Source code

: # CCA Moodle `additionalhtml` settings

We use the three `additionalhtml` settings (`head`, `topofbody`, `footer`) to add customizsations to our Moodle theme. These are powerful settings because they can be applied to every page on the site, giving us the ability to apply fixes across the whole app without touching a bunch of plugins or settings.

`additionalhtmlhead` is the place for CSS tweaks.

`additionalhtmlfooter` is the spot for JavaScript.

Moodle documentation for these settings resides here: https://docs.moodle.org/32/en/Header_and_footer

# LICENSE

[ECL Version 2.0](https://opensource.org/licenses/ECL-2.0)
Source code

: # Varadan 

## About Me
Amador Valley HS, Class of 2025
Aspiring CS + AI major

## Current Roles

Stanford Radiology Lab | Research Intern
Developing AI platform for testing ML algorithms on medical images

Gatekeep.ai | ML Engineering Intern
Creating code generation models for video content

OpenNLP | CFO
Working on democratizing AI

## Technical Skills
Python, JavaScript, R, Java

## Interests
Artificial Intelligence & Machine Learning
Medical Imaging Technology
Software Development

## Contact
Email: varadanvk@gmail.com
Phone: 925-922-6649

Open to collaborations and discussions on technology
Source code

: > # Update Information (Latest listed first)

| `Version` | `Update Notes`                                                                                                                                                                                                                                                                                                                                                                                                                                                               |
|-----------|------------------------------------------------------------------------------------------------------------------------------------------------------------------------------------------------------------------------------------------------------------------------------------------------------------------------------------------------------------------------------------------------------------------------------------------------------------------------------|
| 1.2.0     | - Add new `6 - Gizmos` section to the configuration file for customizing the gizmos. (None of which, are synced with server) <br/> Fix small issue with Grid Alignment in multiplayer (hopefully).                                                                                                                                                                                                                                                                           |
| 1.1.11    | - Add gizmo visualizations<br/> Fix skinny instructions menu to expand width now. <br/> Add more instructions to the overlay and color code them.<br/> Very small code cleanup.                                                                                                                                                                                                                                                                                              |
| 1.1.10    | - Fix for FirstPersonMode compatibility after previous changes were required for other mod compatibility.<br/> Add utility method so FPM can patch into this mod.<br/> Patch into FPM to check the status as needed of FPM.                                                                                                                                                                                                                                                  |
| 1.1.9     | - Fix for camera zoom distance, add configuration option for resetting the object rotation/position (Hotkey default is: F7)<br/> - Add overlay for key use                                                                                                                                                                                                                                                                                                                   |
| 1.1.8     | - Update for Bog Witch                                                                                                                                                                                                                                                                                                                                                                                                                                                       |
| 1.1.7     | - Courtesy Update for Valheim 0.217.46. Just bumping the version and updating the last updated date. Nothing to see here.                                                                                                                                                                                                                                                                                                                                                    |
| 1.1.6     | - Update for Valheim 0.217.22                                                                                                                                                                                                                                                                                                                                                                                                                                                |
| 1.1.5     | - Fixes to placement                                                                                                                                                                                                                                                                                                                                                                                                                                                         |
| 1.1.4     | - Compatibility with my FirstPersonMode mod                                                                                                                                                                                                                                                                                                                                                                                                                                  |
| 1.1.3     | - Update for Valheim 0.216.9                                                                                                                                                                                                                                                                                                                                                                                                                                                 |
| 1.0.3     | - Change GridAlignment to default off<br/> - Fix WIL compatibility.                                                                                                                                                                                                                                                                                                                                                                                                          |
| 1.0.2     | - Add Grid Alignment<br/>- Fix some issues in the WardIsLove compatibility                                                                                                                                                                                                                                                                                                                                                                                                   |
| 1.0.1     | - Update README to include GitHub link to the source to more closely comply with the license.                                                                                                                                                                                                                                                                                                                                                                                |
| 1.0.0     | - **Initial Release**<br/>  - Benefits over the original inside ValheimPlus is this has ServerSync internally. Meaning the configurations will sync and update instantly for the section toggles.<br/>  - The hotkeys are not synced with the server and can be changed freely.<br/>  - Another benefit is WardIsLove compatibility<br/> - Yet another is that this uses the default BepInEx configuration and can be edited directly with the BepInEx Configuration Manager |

* TASK DETAILS
Everything above from the line containing "Stanford Radiology Lab | Research Intern" through the line containing "(Latest listed first)" must be copied exactly. Nothing outside that range belongs in the answer.

* RESULT BELOW
Stanford Radiology Lab | Research Intern
Developing AI platform for testing ML algorithms on medical images

Gatekeep.ai | ML Engineering Intern
Creating code generation models for video content

OpenNLP | CFO
Working on democratizing AI

## Technical Skills
Python, JavaScript, R, Java

## Interests
Artificial Intelligence & Machine Learning
Medical Imaging Technology
Software Development

## Contact
Email: varadanvk@gmail.com
Phone: 925-922-6649

Open to collaborations and discussions on technology
Source code

: > # Update Information (Latest listed first)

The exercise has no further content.